La province a réagi en déposant une nouvelle version du projet de loi qui utilisait la clause dérogatoire, une disposition de la Charte des droits et libertés qui permet à un gouvernement de passer temporairement outre à certains droits.

Mais les tiers ont interjeté appel de la nouvelle loi en vertu d’un autre article de la Charte – le droit de vote.

La Cour d’appel de l’Ontario a déclaré que le recours à la clause dérogatoire était légitime, mais elle a tout de même jugé la loi inconstitutionnelle parce que la violation des droits à la liberté d’expression des annonceurs tiers a finalement conduit à la violation du droit à une participation significative au processus électoral.

Ce droit n’était pas soumis à la clause dérogatoire telle qu’elle a été rédigée par le gouvernement.

La Cour a donné au gouvernement un an pour créer une nouvelle loi conforme à la Charte.

Mais le procureur général de l’Ontario a déposé un appel devant la Cour suprême du Canada, qui a été accueilli fin 2023.

Avant une loi de 2017 promulguée par le gouvernement libéral de l’époque, il n’y avait aucune limite à la publicité électorale des tiers en Ontario.

Lors des élections de 2014, les tiers avaient dépensé 8,64 millions $, ce qui représentait 17 % de toutes les dépenses électorales.

Les syndicats étaient parmi les plus gros annonceurs tiers.

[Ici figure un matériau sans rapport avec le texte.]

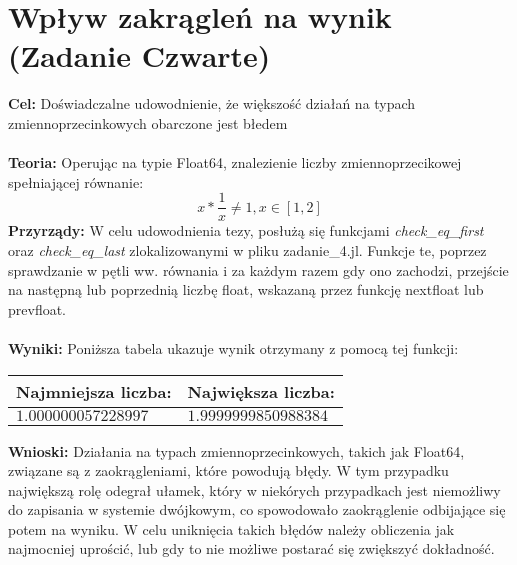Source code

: \documentclass{article}
\begin{document}
\section{Wpływ zakrągleń na wynik (Zadanie Czwarte)}
\noindent \textbf{Cel:} Doświadczalne udowodnienie, że większość działań na typach zmiennoprzecinkowych obarczone jest błedem \\\\
\noindent \textbf{Teoria:} Operując na typie Float64, znalezienie liczby zmiennoprzecikowej spełniającej równanie:
$$x * \frac{1}{x} \neq 1, x \in [1,2]$$
\noindent \textbf{Przyrządy:} W celu udowodnienia tezy, posłużą się funkcjami \textit{check\_eq\_first} oraz \textit{check\_eq\_last} zlokalizowanymi w pliku zadanie\_4.jl. Funkcje te, poprzez sprawdzanie w pętli ww. równania i za każdym razem gdy ono zachodzi, przejście na następną lub poprzednią liczbę float, wskazaną przez funkcję nextfloat lub prevfloat.\\\\
\noindent \textbf{Wyniki:} Poniższa tabela ukazuje wynik otrzymany z pomocą tej funkcji:
\begin{center}
  \begin{tabular}{|p{}|p{}|} \hline
    \textbf{Najmniejsza liczba:} & \textbf{Największa liczba:} \\
    \hline
    $1.000000057228997$ & $1.9999999850988384$ \\
    \hline
  \end{tabular}
\end{center}
\noindent \textbf{Wnioski:} Działania na typach zmiennoprzecinkowych, takich jak Float64, związane są z zaokrągleniami, które powodują błędy. W tym przypadku największą rolę odegrał ułamek, który w niekórych przypadkach jest niemożliwy do zapisania w systemie dwójkowym, co spowodowało zaokrąglenie odbijające się potem na wyniku. W celu uniknięcia takich błędów należy obliczenia jak najmocniej uprościć, lub gdy to nie możliwe postarać się zwiększyć dokładność.
\end{document}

La Working Families Coalition, connue pour ses publicités anti-conservatrices, a dépensé 2,5 millions $ pendant la campagne, avec des contributions de certains des plus grands syndicats de la province.

La coalition et plusieurs syndicats d'enseignants ont participé à l'affaire devant la Cour suprême, tandis qu'il y avait plus d'une douzaine d'intervenants, dont les procureurs généraux du Canada, de l'Alberta et du Québec ainsi que l'Association canadienne des libertés civiles et le directeur général des élections de l'Ontario.

Un avocat représentant la coalition jubilait vendredi. «C'est vraiment un magnifique témoignage du rôle que les partis non politiques comme les tiers partis doivent jouer dans le système politique », s'est enthousiasmé Paul Cavalluzzo dans une entrevue.

«La loi telle qu'elle est formulée a donné aux partis politiques et au gouvernement la possibilité, comme l'a dit la cour, de submerger et d'étouffer les tiers partis, a-t-il expliqué. L’impact de cette situation a été que les citoyens n’avaient pas accès aux informations que des tiers pouvaient leur fournir et qui leur auraient été utiles pour éclairer leur vote.»